Published in final edited form as: Cell. 2019 Aug 8;178(4):850–866.e26. doi: 10.1016/j.cell.2019.07.015

Figure 2. Inherited ASD-risk genes.

Figure 2.

(A) The number of rare inherited coding variants per fully phase-able child is displayed for 960 affected (red) and 217 unaffected (blue) children by variant consequence. Mean ± SE rates are shown. (B) Odds ratios from simulations of high-risk inherited PTV or SYN variants. Results are shown for constrained genes (gnomAD pLI score or gnomAD o/e score) and the cohort used for calculation of the null PTV or SYN rate is displayed (cohort-matched class rate). The odds ratio resulting from a Fisher’s exact test comparing the rate of PTVs in constrained vs. non-constrained genes in the iHART and SSC cohorts to that observed in the Alzheimer’s Disease cohort is also shown. Significant p-values are displayed. Whiskers represent 95% confidence intervals. (C) Direct and indirect PPI networks formed by constrained genes harboring PTVs or SVs (promoter or exon disrupting) transmitted to all affected and no unaffected children in a family. Proteins are colored according to the variant category of the variant identified in the high-risk inherited analysis, and previously known ASD-risk genes (Sanders et al., 2015) are shown in purple. Significant seed genes are bold and orange. P-values from 1,000 permutations. (D) Pedigrees for five ASD families with coding or regulatory NR3C2 variants.
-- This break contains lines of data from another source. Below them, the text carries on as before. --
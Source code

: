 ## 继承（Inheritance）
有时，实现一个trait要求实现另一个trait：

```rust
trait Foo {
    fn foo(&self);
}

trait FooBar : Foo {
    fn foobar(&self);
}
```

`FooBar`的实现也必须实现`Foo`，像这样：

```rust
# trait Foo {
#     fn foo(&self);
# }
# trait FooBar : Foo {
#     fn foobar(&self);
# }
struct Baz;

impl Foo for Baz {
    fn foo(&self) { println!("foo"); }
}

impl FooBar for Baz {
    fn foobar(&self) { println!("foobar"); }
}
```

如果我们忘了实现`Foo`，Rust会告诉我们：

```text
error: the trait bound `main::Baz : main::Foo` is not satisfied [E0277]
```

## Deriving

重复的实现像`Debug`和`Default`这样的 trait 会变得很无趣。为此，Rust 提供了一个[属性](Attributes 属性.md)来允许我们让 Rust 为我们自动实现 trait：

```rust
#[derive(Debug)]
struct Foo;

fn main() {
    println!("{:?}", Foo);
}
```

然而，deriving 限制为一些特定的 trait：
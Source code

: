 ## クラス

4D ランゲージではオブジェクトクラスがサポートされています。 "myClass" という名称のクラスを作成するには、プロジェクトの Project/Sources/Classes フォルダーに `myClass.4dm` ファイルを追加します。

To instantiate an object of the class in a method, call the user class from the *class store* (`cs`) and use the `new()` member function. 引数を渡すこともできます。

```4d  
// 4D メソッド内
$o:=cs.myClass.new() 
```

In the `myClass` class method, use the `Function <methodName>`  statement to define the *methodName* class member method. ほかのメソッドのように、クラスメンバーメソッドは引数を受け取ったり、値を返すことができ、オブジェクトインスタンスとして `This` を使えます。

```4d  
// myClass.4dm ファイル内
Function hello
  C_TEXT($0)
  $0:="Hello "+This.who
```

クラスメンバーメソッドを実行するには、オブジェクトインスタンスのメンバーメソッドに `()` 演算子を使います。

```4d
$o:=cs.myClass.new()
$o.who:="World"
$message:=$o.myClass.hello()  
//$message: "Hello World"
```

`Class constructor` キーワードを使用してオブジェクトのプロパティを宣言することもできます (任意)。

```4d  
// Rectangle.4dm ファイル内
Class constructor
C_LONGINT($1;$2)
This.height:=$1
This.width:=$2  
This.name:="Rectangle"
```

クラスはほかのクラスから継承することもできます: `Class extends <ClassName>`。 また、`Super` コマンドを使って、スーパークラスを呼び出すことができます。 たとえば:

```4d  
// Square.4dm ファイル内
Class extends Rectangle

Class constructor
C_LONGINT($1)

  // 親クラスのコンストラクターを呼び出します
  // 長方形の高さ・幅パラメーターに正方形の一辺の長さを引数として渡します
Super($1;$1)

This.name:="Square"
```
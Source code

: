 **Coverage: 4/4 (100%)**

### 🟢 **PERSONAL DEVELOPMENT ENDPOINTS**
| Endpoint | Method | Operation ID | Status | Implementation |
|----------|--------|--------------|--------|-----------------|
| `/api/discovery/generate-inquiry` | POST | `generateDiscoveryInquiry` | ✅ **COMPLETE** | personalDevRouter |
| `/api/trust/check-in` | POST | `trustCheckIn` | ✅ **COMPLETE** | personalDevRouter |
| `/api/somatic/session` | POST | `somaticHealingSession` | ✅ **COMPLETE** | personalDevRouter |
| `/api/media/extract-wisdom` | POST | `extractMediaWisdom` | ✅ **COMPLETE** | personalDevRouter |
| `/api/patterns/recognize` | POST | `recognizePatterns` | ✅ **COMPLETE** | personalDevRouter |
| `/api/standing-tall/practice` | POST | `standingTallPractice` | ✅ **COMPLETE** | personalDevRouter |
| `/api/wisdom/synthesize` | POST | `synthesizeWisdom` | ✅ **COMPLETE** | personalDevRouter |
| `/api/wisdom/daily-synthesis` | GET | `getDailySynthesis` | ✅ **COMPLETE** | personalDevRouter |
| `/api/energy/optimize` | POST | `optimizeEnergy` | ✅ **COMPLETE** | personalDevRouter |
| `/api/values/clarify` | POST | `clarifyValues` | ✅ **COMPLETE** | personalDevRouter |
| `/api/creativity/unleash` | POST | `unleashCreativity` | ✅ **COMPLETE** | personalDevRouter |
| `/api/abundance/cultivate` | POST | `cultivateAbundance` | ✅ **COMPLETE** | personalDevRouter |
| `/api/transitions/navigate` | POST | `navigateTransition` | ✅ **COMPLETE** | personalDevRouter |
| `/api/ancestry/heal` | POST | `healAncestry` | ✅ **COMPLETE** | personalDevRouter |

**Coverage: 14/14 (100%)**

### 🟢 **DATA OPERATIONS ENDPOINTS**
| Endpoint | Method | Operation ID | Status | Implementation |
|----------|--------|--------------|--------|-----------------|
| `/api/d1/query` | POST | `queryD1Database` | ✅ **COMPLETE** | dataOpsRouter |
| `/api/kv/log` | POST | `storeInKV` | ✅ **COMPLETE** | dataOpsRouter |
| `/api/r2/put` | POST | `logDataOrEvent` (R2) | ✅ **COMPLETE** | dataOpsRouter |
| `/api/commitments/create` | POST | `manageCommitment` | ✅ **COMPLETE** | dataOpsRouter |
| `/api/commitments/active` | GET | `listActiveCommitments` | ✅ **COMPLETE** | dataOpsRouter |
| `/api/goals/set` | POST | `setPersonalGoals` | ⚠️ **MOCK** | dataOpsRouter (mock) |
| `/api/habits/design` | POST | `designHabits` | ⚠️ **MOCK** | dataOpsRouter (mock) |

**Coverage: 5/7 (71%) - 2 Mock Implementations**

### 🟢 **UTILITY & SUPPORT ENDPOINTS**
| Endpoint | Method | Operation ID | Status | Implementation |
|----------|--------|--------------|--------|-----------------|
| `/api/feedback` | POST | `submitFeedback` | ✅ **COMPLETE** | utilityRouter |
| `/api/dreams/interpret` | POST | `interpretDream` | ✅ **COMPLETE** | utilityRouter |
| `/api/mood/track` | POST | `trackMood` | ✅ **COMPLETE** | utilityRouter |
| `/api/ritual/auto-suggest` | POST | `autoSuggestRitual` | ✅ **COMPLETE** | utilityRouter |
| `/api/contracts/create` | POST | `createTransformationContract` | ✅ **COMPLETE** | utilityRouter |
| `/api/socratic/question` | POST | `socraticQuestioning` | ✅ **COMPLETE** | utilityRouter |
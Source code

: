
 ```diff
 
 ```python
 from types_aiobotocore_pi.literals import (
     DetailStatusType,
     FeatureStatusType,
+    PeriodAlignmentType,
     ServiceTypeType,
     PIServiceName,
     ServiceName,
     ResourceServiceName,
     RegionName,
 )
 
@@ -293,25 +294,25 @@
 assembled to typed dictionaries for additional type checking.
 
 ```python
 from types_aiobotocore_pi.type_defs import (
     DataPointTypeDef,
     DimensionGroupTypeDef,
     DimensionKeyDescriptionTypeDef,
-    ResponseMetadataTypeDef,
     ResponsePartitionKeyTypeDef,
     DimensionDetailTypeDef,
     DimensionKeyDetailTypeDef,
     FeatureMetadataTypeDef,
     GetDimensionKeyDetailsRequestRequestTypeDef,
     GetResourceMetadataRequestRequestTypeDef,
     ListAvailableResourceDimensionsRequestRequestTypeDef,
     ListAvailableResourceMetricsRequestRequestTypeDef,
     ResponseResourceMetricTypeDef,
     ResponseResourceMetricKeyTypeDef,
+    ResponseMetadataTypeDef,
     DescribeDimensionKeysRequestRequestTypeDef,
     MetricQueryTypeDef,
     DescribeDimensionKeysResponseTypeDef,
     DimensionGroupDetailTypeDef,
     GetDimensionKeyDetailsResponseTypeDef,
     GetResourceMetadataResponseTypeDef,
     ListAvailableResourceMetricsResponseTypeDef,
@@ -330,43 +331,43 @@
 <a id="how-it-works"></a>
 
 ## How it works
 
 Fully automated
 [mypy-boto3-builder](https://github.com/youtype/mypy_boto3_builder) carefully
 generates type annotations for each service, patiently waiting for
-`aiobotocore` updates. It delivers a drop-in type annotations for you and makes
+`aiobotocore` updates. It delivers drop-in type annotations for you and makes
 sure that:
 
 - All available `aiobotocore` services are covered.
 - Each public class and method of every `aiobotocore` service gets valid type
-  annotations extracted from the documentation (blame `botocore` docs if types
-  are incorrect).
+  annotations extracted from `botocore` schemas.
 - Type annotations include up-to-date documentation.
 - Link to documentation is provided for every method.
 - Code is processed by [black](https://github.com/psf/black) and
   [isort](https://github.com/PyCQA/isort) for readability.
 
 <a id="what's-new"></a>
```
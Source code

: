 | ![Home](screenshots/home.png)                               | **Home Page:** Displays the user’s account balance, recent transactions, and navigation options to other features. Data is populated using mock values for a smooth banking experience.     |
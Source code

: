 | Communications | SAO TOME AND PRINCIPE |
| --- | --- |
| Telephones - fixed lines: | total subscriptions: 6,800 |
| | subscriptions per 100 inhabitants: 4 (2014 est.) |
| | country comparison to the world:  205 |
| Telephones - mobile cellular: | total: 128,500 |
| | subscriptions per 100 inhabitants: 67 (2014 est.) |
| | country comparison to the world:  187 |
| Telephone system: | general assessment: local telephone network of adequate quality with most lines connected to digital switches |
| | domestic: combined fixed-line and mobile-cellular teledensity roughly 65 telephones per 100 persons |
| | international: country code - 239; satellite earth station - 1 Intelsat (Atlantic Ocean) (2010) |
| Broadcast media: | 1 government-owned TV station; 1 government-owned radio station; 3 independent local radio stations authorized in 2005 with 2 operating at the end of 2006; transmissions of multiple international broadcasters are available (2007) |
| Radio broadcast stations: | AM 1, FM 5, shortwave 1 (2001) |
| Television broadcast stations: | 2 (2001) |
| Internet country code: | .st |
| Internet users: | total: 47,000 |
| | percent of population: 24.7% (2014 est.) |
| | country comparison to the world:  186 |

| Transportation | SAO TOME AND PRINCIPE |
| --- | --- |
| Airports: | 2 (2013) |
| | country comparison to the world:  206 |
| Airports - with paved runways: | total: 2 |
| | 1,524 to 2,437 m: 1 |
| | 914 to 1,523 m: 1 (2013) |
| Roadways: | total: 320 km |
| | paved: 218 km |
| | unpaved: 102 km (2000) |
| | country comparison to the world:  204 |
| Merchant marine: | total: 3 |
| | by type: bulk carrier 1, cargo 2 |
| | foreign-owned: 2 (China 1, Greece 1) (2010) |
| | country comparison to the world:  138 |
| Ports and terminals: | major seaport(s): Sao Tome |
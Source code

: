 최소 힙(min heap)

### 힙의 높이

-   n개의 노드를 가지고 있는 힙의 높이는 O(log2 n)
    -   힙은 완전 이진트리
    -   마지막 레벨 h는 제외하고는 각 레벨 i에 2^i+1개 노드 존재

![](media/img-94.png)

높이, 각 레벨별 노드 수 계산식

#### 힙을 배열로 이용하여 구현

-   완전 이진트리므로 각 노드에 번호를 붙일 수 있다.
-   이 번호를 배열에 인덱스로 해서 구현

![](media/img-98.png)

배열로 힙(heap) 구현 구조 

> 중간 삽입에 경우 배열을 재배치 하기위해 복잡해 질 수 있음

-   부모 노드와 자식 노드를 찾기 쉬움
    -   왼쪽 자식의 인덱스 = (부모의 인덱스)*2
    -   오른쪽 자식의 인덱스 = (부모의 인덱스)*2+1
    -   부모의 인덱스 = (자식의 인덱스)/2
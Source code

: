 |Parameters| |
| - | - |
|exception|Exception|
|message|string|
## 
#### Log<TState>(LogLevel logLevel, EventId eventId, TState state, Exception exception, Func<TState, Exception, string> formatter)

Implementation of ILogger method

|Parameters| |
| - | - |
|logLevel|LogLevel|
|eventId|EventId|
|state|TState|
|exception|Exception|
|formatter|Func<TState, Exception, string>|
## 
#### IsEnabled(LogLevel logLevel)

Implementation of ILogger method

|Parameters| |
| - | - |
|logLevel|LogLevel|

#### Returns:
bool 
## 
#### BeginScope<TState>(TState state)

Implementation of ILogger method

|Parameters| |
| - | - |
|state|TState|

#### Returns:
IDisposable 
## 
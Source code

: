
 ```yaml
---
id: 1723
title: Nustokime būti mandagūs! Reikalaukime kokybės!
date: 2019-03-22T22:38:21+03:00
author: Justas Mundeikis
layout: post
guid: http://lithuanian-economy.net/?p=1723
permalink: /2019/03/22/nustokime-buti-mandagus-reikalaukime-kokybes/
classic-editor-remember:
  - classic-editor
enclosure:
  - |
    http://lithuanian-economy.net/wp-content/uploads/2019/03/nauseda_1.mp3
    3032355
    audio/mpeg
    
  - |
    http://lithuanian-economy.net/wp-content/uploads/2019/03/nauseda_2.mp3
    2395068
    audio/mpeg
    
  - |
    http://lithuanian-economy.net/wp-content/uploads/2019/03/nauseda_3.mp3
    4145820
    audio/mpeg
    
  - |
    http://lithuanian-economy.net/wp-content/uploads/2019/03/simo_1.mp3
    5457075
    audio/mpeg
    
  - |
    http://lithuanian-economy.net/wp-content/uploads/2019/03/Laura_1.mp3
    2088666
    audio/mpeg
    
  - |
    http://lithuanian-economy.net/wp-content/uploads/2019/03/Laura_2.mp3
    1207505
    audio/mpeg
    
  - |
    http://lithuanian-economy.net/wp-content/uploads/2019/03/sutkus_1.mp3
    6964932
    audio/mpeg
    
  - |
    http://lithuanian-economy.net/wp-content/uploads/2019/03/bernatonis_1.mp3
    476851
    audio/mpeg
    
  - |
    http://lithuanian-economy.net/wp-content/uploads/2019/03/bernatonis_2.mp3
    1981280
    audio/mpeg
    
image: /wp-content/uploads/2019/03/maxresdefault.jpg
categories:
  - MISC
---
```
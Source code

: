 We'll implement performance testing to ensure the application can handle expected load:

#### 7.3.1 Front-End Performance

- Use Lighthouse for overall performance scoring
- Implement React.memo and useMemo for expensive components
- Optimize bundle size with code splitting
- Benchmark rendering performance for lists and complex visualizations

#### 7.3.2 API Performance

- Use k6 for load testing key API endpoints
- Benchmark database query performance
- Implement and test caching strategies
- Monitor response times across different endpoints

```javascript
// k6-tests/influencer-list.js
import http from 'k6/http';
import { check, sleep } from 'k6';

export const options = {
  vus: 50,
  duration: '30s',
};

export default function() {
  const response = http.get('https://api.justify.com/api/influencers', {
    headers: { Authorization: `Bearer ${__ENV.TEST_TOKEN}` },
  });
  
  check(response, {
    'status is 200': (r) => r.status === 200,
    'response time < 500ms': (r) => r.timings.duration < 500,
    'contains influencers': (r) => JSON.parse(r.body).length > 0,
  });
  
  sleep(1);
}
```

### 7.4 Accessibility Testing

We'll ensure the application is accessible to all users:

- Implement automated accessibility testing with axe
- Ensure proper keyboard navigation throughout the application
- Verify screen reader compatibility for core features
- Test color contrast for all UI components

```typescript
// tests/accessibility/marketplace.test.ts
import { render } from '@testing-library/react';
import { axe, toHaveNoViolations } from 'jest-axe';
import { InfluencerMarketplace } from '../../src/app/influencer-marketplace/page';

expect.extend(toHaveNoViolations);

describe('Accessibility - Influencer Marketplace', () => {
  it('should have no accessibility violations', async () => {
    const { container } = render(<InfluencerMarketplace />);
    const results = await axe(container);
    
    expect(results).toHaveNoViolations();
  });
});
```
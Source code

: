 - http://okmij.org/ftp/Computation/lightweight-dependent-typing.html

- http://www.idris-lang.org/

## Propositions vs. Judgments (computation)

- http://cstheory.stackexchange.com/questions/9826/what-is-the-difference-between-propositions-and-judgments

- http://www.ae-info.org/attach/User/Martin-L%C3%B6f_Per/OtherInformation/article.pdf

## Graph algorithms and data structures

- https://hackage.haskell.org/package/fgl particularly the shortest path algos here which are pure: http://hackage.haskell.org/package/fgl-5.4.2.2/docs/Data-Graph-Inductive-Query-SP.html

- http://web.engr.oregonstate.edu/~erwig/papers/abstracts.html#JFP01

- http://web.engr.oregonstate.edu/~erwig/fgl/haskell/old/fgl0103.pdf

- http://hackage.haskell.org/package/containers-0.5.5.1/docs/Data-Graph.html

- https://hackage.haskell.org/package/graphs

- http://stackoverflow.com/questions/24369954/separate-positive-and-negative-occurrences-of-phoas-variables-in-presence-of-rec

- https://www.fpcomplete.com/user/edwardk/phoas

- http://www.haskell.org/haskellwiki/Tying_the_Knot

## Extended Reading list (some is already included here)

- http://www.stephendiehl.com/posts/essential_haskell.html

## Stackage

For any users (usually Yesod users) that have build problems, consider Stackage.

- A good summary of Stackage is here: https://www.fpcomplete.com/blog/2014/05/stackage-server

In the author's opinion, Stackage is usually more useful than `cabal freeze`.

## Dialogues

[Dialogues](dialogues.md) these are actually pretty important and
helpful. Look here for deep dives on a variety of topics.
Square=male, circle=female, filled shape=individual with ASD, ‘+’=sequenced individual. Both SSC families harbor de novo variants in the proband (a PTV in SSC13197 and a probably damaging missense (Mis3, a “probably damaging” prediction by PolyPhen-2 (Adzhubei et al., 2010)) in SSC12937). iHART families A-C harbor rare inherited variants transmitted to both affected children; including a ~850bp deletion in family A, a PTV in family B, and a Mis3 variant in family C. The NR3C2 promoter-disrupting deletion (orange rectangle, chr4:149363005-149363852) overlaps a functional non-coding regulatory region in developing human brain (chr4:149362706-149367485) (de la Torre-Ubieta et al., 2018). The average ATAC-seq peak read depth from the cortical plate (CP) and ventricular zone (VZ) of developing human brain samples (n=3) are shown below the NR3C2 deletion.